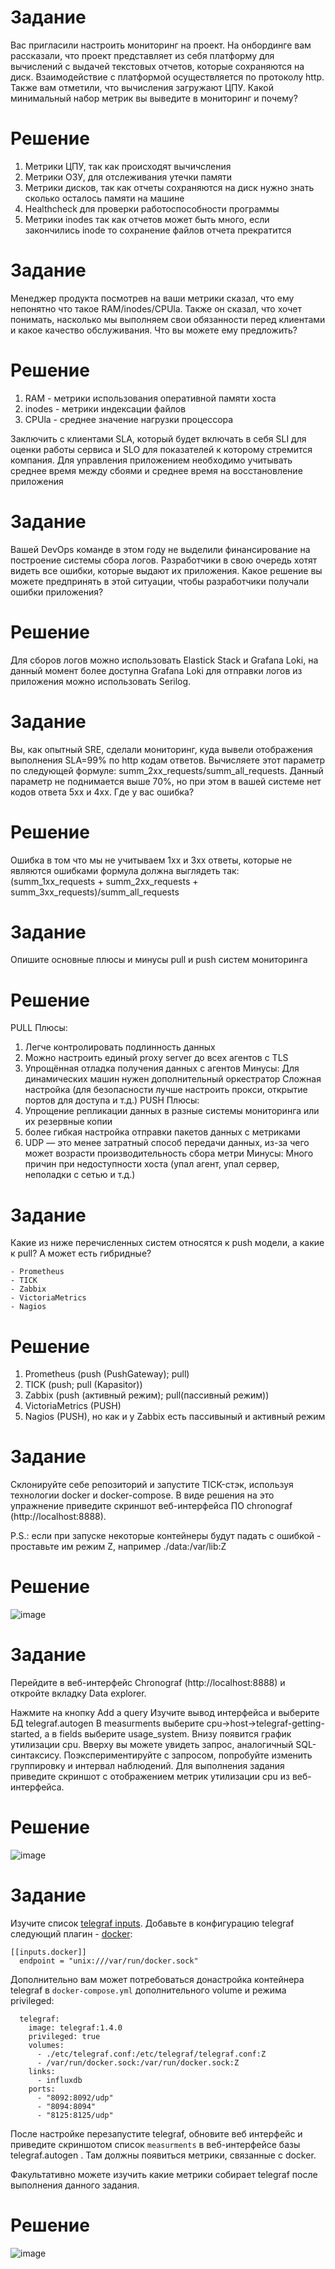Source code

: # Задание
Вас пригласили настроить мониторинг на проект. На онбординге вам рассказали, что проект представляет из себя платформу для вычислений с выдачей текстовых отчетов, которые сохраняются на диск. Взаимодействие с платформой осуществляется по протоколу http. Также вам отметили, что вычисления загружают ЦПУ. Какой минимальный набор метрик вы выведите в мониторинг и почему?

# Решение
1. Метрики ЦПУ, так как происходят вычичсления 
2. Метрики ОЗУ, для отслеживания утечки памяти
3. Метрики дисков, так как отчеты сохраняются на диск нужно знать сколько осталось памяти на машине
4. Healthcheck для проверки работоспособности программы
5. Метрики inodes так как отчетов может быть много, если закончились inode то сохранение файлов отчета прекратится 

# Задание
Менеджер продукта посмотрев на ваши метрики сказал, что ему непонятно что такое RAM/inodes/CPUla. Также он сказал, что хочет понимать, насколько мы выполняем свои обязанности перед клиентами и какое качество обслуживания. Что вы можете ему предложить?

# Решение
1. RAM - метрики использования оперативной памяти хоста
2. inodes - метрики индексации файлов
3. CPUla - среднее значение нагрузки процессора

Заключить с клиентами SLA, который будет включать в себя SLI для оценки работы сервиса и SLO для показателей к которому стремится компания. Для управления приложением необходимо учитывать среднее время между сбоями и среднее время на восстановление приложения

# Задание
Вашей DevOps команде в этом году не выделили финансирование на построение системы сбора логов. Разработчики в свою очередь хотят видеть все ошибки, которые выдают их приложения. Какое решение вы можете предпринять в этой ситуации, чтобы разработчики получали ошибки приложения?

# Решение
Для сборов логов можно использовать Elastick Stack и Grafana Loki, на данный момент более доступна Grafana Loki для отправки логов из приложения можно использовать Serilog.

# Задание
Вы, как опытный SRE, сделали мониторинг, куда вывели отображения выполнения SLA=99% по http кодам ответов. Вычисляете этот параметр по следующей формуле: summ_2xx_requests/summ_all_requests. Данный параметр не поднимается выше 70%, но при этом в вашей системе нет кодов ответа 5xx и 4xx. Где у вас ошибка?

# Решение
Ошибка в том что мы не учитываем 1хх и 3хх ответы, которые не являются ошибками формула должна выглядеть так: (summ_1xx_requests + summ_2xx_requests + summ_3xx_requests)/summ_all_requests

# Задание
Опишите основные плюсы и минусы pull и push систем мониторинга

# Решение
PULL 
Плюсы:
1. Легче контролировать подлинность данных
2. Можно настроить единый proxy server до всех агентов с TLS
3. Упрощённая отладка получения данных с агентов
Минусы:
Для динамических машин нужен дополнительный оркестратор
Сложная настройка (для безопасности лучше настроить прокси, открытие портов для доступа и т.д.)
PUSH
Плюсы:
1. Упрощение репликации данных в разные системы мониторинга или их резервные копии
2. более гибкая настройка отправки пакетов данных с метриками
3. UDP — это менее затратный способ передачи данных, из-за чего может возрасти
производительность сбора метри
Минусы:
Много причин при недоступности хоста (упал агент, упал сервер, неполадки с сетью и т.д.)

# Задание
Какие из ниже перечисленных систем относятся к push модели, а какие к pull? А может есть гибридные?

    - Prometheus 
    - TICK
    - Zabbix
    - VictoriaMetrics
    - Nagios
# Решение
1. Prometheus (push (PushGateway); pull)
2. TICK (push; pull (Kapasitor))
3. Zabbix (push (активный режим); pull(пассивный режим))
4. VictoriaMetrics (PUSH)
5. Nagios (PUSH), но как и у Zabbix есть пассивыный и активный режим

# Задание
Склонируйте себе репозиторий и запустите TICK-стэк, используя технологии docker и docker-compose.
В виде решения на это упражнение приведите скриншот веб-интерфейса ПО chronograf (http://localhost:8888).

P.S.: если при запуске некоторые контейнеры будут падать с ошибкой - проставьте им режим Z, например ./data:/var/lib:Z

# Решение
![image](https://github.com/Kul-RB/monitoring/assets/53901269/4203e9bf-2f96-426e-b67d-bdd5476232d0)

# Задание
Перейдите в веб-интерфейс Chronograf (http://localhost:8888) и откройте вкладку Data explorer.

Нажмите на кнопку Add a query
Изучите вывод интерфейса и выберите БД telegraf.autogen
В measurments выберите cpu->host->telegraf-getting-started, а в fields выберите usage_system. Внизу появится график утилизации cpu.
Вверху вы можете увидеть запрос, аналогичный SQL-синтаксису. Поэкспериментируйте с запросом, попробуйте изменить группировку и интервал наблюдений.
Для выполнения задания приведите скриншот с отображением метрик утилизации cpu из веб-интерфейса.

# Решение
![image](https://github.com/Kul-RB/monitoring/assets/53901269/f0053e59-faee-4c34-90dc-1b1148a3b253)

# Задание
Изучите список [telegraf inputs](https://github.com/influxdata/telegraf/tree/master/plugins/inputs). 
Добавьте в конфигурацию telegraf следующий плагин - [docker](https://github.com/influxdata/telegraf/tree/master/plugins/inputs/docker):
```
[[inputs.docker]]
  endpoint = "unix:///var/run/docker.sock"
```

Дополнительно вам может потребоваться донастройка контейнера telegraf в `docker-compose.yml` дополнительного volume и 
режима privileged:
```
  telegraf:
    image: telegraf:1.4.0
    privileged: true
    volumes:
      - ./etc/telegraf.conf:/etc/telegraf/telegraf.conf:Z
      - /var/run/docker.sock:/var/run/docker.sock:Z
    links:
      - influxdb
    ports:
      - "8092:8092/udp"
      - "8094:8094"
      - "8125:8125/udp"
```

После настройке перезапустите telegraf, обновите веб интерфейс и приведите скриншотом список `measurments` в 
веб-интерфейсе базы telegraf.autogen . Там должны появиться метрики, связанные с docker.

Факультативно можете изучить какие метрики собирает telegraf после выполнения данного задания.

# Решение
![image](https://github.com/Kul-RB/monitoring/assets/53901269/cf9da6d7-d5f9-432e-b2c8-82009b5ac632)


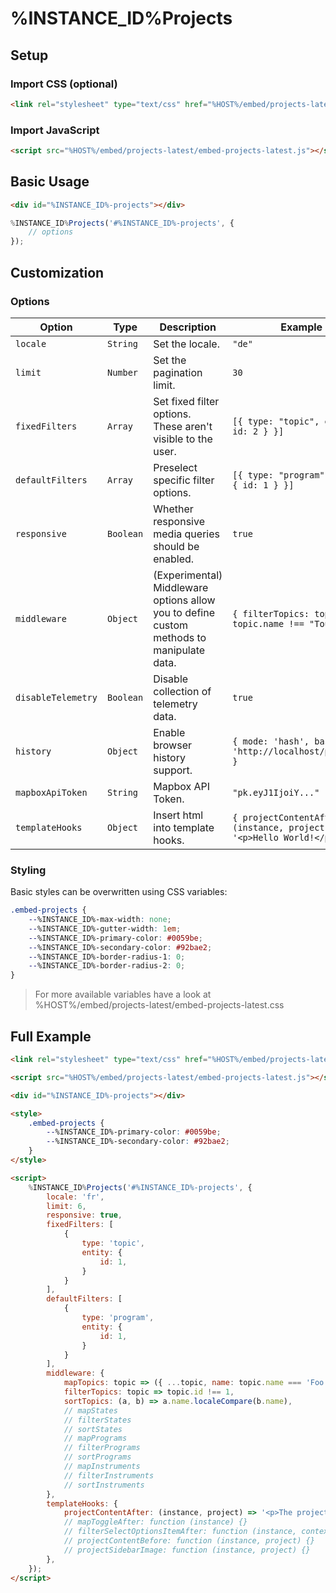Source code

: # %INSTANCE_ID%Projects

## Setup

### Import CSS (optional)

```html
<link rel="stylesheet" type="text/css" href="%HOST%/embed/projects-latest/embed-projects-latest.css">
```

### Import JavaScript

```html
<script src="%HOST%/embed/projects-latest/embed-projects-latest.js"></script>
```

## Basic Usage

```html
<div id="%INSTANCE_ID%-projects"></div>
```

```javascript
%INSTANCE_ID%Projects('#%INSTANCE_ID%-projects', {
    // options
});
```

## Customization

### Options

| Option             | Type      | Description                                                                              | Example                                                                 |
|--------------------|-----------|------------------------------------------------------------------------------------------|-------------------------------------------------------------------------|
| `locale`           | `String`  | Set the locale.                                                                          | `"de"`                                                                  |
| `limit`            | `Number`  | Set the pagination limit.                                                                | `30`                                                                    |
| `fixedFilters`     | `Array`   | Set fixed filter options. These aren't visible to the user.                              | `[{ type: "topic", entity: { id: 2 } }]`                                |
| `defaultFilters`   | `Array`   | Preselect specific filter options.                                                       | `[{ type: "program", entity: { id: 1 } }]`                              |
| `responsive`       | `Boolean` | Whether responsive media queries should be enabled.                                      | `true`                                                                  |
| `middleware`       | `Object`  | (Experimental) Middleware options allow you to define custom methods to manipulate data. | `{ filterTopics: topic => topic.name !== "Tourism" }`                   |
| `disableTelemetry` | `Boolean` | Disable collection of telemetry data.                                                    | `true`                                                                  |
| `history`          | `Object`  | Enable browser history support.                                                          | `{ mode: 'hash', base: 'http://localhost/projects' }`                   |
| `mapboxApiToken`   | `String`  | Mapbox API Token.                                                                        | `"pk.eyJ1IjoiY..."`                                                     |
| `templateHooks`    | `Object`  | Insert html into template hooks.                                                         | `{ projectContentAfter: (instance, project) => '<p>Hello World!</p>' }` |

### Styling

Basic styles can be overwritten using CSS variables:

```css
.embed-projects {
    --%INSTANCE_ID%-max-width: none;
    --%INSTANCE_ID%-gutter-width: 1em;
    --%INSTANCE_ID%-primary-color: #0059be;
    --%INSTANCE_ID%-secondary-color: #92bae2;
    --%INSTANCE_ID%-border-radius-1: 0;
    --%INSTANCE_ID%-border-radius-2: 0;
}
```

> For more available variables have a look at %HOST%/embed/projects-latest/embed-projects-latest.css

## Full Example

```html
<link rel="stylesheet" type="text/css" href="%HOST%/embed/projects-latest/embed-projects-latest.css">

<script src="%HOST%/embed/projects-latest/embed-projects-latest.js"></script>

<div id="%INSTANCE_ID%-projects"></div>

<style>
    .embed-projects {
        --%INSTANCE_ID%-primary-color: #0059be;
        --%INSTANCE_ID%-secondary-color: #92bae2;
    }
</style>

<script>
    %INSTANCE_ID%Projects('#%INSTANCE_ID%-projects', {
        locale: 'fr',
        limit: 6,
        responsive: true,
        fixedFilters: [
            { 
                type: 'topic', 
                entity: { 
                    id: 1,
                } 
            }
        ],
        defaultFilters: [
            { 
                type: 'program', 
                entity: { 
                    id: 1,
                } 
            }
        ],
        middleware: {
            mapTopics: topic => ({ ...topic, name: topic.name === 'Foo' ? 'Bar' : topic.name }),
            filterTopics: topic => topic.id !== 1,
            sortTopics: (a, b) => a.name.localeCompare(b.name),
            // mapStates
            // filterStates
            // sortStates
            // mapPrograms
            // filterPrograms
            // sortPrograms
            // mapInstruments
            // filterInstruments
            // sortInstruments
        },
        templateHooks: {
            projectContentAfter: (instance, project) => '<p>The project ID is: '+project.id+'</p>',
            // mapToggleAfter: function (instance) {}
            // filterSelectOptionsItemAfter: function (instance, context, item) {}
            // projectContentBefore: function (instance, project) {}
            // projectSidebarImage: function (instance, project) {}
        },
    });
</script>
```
######
Above are some records; copy exactly the lines from the one with "3. Упрощённая отладка" through the one with "Изучите вывод интерфейса", both included, and no others.

3. Упрощённая отладка получения данных с агентов
Минусы:
Для динамических машин нужен дополнительный оркестратор
Сложная настройка (для безопасности лучше настроить прокси, открытие портов для доступа и т.д.)
PUSH
Плюсы:
1. Упрощение репликации данных в разные системы мониторинга или их резервные копии
2. более гибкая настройка отправки пакетов данных с метриками
3. UDP — это менее затратный способ передачи данных, из-за чего может возрасти
производительность сбора метри
Минусы:
Много причин при недоступности хоста (упал агент, упал сервер, неполадки с сетью и т.д.)

# Задание
Какие из ниже перечисленных систем относятся к push модели, а какие к pull? А может есть гибридные?

    - Prometheus 
    - TICK
    - Zabbix
    - VictoriaMetrics
    - Nagios
# Решение
1. Prometheus (push (PushGateway); pull)
2. TICK (push; pull (Kapasitor))
3. Zabbix (push (активный режим); pull(пассивный режим))
4. VictoriaMetrics (PUSH)
5. Nagios (PUSH), но как и у Zabbix есть пассивыный и активный режим

# Задание
Склонируйте себе репозиторий и запустите TICK-стэк, используя технологии docker и docker-compose.
В виде решения на это упражнение приведите скриншот веб-интерфейса ПО chronograf (http://localhost:8888).

P.S.: если при запуске некоторые контейнеры будут падать с ошибкой - проставьте им режим Z, например ./data:/var/lib:Z

# Решение
![image](https://github.com/Kul-RB/monitoring/assets/53901269/4203e9bf-2f96-426e-b67d-bdd5476232d0)

# Задание
Перейдите в веб-интерфейс Chronograf (http://localhost:8888) и откройте вкладку Data explorer.

Нажмите на кнопку Add a query
Изучите вывод интерфейса и выберите БД telegraf.autogen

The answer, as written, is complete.